Hunted to the brink of extinction at the turn of the 20th century, the northern elephant seal has made a strong comeback in the past 100 years, thanks in part to both government restrictions on hunting and their own secluded, deep-sea lifestyle. For just a few months each year, these unique creatures come ashore, returning to various spots along the California coast to compete, mate, and give birth.
It's a powerful ecological pageant that only plays out from mid-December through March/April.
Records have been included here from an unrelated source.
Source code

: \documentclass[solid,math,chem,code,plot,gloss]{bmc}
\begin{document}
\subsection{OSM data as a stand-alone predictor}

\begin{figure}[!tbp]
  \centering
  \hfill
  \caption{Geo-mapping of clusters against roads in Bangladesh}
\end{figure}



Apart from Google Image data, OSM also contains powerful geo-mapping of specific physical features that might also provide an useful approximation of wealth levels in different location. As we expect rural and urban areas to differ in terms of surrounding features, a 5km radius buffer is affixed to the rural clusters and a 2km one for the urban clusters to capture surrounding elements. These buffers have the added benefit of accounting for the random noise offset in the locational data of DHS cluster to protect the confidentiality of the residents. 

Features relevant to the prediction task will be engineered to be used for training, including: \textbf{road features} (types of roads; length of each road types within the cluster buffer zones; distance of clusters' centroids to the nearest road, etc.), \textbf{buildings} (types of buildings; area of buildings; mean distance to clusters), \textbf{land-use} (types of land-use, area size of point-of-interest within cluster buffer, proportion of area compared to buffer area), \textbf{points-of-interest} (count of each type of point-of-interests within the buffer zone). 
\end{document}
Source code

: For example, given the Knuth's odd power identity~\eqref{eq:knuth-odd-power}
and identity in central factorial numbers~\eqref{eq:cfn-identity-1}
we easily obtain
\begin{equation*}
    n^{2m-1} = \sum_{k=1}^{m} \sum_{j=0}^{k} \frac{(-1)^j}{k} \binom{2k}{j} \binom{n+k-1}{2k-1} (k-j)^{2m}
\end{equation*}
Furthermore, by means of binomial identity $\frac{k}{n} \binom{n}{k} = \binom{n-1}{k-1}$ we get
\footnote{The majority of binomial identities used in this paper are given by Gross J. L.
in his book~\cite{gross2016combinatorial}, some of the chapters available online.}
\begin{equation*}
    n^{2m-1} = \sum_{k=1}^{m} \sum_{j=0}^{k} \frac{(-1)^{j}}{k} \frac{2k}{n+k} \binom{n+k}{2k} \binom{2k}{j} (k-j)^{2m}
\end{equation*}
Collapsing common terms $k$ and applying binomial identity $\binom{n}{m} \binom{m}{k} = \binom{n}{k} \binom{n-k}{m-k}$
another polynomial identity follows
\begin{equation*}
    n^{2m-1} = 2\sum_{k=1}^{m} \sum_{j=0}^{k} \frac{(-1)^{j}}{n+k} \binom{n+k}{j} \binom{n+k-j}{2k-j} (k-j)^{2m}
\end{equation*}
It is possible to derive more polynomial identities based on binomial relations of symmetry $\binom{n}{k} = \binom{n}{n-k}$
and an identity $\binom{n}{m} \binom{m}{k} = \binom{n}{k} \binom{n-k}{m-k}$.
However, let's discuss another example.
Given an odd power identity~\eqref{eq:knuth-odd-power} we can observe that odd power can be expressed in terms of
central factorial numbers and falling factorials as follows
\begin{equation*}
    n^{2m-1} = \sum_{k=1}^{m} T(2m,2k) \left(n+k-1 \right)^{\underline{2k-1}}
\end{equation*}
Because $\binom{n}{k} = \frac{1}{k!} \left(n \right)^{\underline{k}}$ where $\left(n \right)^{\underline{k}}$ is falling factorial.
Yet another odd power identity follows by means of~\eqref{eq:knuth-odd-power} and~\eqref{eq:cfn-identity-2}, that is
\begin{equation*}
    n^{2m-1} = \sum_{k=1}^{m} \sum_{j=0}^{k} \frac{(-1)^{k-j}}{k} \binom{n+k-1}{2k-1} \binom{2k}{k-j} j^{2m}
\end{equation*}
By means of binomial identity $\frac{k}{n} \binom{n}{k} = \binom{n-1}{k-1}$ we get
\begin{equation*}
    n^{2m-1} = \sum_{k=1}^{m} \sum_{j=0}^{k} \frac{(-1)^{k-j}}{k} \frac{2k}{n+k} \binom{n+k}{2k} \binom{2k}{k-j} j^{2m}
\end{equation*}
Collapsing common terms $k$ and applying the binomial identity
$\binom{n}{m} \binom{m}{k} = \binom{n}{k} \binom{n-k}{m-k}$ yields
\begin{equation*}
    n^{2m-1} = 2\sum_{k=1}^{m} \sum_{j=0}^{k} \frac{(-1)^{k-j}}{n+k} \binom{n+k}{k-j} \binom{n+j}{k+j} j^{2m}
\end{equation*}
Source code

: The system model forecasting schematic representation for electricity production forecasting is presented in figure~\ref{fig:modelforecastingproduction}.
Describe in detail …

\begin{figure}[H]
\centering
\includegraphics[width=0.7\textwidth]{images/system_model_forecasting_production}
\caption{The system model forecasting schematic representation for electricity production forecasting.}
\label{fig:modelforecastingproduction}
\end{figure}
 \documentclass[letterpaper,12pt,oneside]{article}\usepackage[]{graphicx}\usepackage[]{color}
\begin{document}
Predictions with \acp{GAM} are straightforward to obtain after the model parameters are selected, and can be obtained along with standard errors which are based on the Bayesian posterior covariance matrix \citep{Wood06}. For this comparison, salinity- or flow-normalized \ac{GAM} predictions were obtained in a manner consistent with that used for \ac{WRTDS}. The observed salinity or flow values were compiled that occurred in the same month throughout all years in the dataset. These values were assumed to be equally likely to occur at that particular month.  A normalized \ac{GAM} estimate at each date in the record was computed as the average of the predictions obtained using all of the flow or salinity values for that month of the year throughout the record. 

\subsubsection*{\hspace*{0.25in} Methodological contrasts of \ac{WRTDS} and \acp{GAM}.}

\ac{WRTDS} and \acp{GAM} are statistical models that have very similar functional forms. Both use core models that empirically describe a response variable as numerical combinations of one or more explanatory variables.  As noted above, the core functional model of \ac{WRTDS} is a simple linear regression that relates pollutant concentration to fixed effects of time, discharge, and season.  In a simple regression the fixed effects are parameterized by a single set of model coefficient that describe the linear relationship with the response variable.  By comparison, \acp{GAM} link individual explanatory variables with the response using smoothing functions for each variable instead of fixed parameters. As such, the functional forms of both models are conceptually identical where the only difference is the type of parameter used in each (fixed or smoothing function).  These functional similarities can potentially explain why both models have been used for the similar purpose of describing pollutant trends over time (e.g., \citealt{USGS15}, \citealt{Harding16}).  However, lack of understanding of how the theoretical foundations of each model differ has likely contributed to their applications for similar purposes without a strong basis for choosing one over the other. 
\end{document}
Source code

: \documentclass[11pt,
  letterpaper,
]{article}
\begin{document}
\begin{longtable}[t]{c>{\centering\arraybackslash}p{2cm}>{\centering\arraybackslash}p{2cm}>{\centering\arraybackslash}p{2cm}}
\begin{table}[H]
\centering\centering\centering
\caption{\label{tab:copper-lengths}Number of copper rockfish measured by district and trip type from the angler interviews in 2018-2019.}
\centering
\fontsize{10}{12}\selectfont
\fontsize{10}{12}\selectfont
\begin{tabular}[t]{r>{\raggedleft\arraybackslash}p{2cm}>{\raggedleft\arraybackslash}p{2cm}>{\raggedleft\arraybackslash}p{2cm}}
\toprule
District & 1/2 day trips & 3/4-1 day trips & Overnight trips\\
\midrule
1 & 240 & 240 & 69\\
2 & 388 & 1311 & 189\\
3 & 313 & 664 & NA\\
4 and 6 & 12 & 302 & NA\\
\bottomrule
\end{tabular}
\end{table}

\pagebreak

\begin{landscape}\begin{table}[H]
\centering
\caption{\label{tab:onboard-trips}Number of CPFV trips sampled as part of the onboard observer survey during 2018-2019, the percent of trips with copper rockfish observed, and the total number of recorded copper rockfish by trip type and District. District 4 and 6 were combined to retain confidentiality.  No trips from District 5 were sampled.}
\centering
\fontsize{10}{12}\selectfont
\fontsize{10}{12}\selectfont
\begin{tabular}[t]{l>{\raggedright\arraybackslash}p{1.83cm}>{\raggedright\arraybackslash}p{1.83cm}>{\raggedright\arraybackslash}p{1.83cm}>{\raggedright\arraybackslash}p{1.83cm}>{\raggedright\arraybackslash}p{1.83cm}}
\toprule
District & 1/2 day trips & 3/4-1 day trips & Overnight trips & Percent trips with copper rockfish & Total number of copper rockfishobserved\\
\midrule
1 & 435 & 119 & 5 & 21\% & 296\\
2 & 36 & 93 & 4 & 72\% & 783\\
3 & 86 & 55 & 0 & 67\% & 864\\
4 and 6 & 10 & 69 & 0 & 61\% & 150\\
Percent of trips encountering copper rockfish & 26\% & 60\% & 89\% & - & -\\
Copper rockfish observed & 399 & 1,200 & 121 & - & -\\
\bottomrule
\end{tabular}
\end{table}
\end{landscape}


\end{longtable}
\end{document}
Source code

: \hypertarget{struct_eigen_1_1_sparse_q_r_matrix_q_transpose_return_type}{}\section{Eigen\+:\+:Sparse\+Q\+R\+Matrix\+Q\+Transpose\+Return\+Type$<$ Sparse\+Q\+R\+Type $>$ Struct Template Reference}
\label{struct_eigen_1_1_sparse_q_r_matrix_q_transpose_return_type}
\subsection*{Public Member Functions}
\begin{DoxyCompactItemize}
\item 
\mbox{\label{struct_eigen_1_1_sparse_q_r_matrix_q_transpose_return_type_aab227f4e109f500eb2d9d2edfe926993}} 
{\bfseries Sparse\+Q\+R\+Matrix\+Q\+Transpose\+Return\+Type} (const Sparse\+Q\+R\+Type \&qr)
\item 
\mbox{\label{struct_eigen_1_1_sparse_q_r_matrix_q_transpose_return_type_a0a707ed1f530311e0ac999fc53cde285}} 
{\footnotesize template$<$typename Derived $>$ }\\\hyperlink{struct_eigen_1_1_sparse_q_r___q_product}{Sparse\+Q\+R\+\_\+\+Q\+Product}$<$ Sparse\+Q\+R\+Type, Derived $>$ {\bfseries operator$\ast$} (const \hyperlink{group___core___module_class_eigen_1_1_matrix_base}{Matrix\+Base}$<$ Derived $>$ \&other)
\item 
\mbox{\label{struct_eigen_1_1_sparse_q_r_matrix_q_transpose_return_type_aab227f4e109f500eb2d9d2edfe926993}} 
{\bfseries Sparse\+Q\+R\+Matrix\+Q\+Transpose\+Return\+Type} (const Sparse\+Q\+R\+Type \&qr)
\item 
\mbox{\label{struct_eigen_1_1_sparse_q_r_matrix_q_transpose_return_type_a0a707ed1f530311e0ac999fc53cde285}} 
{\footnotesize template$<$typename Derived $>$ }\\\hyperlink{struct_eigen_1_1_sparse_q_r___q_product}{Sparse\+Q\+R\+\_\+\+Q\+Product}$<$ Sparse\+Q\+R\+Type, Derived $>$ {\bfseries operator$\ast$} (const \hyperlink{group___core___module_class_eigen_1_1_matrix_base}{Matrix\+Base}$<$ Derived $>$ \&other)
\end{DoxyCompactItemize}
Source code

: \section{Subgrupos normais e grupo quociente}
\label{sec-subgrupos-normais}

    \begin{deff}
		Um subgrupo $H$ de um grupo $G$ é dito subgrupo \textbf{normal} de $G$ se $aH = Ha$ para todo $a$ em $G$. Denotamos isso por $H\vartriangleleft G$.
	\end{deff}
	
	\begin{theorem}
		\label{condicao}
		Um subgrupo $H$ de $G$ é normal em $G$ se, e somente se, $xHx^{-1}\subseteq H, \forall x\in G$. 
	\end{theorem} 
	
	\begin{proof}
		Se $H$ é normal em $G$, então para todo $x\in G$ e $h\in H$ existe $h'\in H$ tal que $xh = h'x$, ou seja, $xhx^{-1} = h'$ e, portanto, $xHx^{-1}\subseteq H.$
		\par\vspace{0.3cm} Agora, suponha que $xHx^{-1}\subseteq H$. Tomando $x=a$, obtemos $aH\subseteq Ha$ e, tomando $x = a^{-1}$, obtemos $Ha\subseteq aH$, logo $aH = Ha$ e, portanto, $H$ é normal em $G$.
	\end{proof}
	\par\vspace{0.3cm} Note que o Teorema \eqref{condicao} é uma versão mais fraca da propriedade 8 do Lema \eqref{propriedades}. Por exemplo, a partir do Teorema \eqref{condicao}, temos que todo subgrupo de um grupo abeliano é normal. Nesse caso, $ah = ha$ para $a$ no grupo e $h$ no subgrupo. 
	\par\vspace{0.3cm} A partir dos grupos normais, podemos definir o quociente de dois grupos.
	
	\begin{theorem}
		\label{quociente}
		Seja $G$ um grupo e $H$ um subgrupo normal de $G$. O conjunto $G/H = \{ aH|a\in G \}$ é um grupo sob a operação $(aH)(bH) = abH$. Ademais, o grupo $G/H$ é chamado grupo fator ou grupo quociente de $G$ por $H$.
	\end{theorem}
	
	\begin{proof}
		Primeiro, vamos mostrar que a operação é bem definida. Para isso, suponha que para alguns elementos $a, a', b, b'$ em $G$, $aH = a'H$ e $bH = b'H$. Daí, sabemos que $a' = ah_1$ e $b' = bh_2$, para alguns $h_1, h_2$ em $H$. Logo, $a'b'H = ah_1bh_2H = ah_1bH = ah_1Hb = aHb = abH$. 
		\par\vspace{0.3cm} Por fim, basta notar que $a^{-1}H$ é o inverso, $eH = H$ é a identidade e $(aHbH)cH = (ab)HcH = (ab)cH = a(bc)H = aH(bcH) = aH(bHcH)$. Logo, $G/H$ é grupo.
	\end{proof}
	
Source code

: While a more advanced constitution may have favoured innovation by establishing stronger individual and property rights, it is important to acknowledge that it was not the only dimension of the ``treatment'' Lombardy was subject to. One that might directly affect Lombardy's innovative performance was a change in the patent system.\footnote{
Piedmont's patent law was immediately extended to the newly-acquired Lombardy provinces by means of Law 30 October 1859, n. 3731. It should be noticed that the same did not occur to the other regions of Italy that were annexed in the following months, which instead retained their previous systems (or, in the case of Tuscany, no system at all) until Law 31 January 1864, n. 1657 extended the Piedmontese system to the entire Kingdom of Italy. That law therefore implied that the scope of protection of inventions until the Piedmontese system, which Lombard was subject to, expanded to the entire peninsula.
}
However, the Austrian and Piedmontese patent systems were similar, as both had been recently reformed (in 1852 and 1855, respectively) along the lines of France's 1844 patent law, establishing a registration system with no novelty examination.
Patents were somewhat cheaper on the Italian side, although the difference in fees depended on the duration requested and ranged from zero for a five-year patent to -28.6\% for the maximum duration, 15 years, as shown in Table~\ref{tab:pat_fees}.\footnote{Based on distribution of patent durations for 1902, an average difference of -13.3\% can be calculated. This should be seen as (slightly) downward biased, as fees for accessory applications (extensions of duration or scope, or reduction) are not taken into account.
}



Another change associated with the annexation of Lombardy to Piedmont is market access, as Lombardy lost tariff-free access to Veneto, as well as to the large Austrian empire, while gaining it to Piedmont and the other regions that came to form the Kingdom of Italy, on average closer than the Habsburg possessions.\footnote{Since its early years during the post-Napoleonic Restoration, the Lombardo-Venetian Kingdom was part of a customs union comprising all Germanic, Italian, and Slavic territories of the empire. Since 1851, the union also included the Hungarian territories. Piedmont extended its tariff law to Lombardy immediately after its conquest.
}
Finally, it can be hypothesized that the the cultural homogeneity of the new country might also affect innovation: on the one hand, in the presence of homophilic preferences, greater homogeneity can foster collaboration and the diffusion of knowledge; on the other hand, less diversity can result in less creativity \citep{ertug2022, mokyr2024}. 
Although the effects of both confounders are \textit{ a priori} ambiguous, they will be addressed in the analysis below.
Luckily, State and National Parks offer guided walks and observation stations, where visitors can get a peek at these imposing animals in action.
Ano Nuevo State Reserve
December 15, 2009 - March 31, 2010
Ano Nuevo State Reserve boasts the largest mainland breeding colony in the world for the northern elephant seal, and offers guided walks -- rain or shine -- to see the animals.
The only way to access the seals during the breeding season, these popular three-mile walks over rolling sand dunes last about 2.5 hours and are considered moderately strenuous. Visitors should prepare for an outdoor hiking adventure that may include high winds, heavy rains, and cold temperatures. Food and beverages are not sold at the reserve, but picnic tables are available for use before or after guided walks. Special access tours for guests with disabilities are available.
This walk is extremely popular, and visitors often have to book their tickets months in advance to secure a spot on a tour. However, a limited number of tickets are held exclusively for guests of the Pigeon Point Lighthouse Hostel in nearby Pescadero. These tickets are available for Saturdays, Sundays, and holidays. Ask how you can reserve tickets to this sought-after tour when you book your hostel stay. Please note that groups of 10 or more can't reserve tickets through the hostel and must reserve their tickets online through the State Park.
Tickets to the tour are $7 per person (free for children 3 and under), and parking fees apply ($7 / $6 for seniors 62 and over).
Point Reyes National Seashore
December 26, 2009 - April 25, 2010
The Point Reyes National Seashore offers a specific overlook near Chimney Rock, above Drakes Bay, where visitors can observe a colony of elephant seals through scopes and binoculars. On weekends from 11 a.m. - 4:30 p.m., docents are on hand at the overlook to answer questions.
Afterwards, head over to the nearby historic lifeboat station, and enjoy a special slide program (playing twice daily, depending on staff availability), kids activities, a 10-minute video on elephant seals, and complimentary cocoa, tea, and coffee.
The Point Reyes Hostel is a 26-mile drive from Chimney Rock, and offers a great base camp for a weekend in the park. You can easily split your time between seal-watching and hiking, biking, or other outdoor adventures in the gorgeous Point Reyes National Seashore.